We hope ESPN and Brett Favre are very happy together
But, please, make love to each other behind closed doors next time
Who gets to give Brett a foot massage first?
No related
Man, that was a difficult football game to watch last night. And not just because Brett Favre led the Minnesota Vikings to a decisive 30-23 win over the Packers that wasn’t nearly as close as the score would indicate. What made it really difficult was all the PDA. We’re not talking about the newfound love between Favre and Vikings fans. We’re talking about how ESPN made sweet, slow love to No. 4 last night.
It’s bad enough seeing our old quarterback in purple, but it was doubly painful because we had to grit our teeth through hours and hours of middle-aged jocks professing their undying lust for the ol’ gunslinger, who can, like, still hit wide open receivers who are nearly 20 yards away. At 40! Can you believe it?! No other professional quarterback could make those throws! And look at those arms! How good would it feel to be wrapped up in those big, strong arms! Maybe if he’s free for a drink after the game we can make that happen!

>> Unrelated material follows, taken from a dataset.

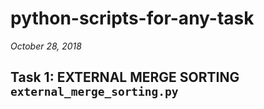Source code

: # python-scripts-for-any-task

*October 28, 2018*
## Task 1: EXTERNAL MERGE SORTING `external_merge_sorting.py`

To be fair, it was impressive that Monday Night Football analysts Ron Jaworski and Jon Gruden were able to enunciate so clearly while also suckling on Favre’s testicles. But maybe they could have waited to break out the baby oil and R. Kelly records until after the game. There were kids watching last night, after all.
Bob Wolfley of the Milwaukee Journal Sentinel has a handy rundown of some of the more hyperbolic statements made by ESPN’s resident geniuses last night, including this instant classic from noted pillow coolness expert Stuart Scott: "Never in the history of the Earth has a guy who has thrown five career touchdown passes for his current team faced the team for which he threw 442 career touchdown passes.” Yep, that’s brilliant analysis there. Never in the history of the world has a such a brilliant statement been made about a guy who has thrown five career touchdown passes—sorry, eight—facing the team for which he threw 442 career touchdown passes. Hey ESPN, in all seriousness—we hate you now and forever. Amen.